Due terzi dei tumori sono dovuti a mutazioni legate al puro caso piuttosto che a stili di vita sbagliati come fumo,alcol e grassi. Solo un terzo è legato a fattori ambientali o predisposizioni ereditarie.

cancro

Lo studio pubblicato su Science è stato elaborato su modelli matematici e analizzando 31 differenti tipi di neoplasie: solo in 9 di essi è stato trovato un collegamento diretto con le abitudini e le condizioni del malato.

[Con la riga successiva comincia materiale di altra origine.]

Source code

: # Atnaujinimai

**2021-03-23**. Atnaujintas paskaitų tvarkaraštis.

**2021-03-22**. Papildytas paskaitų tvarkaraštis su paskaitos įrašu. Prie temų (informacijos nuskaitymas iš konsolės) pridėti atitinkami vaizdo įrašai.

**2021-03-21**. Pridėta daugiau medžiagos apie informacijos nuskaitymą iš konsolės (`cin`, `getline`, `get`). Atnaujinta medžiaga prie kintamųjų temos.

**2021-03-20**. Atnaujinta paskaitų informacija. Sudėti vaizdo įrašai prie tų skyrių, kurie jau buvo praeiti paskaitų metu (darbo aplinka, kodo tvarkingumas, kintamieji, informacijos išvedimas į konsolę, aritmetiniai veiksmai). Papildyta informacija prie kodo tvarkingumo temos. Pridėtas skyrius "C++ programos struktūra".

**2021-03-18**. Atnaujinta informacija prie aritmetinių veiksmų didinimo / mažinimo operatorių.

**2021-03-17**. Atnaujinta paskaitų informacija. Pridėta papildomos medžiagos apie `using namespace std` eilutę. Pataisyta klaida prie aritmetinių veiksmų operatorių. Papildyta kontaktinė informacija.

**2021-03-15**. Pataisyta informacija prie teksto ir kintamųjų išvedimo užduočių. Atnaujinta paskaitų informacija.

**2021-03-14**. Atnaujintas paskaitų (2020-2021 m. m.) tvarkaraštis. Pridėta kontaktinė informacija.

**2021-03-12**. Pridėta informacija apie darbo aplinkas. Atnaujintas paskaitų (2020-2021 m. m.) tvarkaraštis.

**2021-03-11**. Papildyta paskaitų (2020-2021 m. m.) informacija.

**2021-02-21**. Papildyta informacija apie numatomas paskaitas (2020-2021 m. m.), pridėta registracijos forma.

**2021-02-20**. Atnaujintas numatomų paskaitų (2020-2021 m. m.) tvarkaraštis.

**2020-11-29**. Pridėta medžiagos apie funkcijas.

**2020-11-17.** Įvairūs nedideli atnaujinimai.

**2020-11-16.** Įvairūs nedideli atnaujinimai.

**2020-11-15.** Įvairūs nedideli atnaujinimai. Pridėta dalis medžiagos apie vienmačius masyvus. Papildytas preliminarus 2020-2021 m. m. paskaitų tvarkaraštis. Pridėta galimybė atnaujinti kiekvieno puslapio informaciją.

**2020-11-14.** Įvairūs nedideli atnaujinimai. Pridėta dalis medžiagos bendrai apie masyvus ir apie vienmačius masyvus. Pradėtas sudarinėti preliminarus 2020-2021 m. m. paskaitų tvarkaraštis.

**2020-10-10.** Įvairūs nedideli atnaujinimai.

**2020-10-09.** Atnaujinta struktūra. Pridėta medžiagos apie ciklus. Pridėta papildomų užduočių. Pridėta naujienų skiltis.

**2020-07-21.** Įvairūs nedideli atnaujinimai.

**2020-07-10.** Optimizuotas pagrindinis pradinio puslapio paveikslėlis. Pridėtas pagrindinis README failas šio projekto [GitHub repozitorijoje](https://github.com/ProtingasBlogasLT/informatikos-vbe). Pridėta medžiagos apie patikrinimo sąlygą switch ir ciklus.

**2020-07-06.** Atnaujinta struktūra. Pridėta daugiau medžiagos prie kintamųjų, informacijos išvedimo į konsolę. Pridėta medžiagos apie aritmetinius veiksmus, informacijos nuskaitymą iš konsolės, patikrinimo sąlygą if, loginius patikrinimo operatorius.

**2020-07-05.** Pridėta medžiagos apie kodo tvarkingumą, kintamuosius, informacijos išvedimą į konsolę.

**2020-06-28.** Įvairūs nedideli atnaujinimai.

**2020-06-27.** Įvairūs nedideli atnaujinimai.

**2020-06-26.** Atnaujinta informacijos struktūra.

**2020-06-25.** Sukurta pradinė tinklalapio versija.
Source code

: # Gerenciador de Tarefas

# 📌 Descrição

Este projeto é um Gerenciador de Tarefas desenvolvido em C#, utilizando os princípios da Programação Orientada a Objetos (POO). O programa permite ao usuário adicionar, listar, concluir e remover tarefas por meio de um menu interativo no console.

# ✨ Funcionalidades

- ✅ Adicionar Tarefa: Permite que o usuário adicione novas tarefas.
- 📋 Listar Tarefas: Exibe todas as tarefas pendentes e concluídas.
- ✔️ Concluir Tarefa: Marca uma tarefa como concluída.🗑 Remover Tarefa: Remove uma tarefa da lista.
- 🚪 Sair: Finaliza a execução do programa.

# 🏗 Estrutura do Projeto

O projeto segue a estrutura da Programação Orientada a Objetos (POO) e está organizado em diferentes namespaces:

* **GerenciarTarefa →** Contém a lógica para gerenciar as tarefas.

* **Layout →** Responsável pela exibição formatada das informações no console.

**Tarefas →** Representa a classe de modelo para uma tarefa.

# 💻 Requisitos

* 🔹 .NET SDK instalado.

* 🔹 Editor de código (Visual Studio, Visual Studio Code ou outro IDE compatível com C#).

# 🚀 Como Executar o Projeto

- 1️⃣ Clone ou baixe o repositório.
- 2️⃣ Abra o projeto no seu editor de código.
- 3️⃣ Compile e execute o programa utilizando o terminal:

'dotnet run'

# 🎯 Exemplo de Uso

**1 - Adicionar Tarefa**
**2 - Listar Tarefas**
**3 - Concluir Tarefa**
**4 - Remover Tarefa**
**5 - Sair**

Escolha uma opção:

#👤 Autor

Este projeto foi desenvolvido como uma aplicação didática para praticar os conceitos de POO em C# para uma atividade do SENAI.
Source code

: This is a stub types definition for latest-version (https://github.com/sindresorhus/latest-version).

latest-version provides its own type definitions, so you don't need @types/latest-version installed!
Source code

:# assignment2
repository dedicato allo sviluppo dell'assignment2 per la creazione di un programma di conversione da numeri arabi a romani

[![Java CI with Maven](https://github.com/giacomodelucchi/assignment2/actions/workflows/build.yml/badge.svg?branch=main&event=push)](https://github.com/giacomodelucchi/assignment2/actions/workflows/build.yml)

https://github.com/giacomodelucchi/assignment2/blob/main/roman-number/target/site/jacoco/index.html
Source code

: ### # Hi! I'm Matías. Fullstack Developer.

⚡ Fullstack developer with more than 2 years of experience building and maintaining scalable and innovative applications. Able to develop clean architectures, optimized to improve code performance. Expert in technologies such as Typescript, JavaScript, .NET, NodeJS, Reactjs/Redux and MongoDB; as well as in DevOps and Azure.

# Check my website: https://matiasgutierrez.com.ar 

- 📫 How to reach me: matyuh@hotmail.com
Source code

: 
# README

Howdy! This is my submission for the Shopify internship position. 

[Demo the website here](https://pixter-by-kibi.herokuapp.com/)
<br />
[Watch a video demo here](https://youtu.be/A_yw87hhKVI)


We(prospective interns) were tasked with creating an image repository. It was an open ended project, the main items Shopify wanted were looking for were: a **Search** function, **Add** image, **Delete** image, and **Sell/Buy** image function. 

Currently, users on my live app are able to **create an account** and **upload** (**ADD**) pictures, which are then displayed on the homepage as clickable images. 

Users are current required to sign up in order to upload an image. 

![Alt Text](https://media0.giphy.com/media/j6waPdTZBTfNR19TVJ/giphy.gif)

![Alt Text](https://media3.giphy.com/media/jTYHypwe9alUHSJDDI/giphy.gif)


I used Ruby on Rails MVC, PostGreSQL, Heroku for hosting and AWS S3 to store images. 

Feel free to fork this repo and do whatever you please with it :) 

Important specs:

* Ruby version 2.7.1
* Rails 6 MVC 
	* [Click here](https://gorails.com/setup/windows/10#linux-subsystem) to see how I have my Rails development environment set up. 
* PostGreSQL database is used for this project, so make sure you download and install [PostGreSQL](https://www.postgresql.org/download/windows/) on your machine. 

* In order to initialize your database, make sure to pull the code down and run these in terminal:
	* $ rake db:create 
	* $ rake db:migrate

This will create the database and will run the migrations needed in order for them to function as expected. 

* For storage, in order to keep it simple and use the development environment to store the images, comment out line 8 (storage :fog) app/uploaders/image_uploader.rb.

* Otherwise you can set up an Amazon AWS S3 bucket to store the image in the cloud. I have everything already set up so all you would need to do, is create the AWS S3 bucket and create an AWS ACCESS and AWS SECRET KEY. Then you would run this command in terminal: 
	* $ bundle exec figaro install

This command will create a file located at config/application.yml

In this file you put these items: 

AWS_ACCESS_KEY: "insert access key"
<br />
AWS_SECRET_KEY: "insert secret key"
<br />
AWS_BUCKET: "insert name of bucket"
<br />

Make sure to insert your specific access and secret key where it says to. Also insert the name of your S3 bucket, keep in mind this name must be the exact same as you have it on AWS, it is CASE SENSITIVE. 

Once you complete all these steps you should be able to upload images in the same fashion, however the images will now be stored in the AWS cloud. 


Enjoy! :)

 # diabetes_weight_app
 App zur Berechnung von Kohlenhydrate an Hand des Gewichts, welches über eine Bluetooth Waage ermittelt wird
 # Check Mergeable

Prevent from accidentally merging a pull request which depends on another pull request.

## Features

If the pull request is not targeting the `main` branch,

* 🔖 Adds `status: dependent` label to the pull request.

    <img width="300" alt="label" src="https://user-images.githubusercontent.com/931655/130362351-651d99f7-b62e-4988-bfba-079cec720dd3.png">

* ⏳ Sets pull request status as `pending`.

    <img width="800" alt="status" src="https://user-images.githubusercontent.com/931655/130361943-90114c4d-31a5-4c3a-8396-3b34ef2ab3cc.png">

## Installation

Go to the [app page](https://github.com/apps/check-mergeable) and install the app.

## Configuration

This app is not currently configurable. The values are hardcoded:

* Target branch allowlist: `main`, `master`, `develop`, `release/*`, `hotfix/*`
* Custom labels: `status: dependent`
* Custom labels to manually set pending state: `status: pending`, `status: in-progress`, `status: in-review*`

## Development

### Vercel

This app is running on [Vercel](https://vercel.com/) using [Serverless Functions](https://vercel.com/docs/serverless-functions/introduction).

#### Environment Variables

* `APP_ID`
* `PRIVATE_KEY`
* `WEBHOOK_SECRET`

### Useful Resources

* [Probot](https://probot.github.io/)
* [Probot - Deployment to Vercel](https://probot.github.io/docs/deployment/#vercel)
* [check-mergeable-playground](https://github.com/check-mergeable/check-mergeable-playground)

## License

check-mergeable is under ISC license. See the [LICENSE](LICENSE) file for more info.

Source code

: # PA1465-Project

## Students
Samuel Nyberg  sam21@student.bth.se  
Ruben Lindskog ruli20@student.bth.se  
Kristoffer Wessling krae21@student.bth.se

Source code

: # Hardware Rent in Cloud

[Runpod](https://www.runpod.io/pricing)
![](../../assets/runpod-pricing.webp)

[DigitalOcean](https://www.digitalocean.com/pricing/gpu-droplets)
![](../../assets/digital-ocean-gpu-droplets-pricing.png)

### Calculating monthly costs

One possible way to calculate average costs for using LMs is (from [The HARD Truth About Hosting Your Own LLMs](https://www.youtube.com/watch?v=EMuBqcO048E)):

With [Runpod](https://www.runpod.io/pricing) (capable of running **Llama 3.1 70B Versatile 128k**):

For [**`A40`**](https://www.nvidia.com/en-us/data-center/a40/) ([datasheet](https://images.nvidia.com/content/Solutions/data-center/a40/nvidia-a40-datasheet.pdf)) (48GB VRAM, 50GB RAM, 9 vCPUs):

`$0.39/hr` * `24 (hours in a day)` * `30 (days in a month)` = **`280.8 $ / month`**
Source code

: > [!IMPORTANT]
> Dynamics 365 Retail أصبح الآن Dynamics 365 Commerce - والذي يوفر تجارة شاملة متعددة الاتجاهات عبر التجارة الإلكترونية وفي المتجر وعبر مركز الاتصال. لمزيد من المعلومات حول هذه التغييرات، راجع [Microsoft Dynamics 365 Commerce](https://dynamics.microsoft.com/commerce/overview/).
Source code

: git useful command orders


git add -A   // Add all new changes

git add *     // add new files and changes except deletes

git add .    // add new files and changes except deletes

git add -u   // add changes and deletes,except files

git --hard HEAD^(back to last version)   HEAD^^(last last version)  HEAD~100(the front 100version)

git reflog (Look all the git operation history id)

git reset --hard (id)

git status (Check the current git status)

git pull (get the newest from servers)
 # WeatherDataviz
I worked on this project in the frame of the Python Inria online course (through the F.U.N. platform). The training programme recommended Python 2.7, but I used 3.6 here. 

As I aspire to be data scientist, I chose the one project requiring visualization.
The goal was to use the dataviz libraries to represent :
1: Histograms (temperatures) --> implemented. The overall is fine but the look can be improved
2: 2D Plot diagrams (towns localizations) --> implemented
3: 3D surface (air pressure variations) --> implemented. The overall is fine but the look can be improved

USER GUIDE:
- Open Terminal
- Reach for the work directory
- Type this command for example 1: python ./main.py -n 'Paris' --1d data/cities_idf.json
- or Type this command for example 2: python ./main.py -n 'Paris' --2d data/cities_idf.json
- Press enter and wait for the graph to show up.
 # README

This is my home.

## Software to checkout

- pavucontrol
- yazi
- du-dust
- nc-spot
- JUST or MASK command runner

In sintesi il 66% dei tumori è pura sfortuna – ossia sembrano apparentemente incomprensibili perchè si verificano in assenza di comportamenti a rischio – ma gli stili di vita sbagliati continuano ad aumentare il rischio di ammalarsi: il fumo, da solo, resta il responsabile del 20% dei casi di cancro in tutto il mondo. Lo stesso vale per l’eccessiva esposizione al sole, bere troppo alcol o essere sovrappeso.

Secondo gli scienziati, dunque, in molti casi non è possibile prevenire i tumori, così la ricerca dovrebbe concentrarsi soprattutto sulla diagnosi precoce: bloccando il cancro nei primi stadi di sviluppo e quando la soluzione chirurgica può essere decisiva.

Lo studio, che lascia fuori dall’analisi un terzo delle neoplasie conosciute per le quali le cause sono particolari predisposizioni genetiche e ambientali molto pericolose, è comunque un lavoro di tipo statistico e quindi andrà verificato con altre ricerche.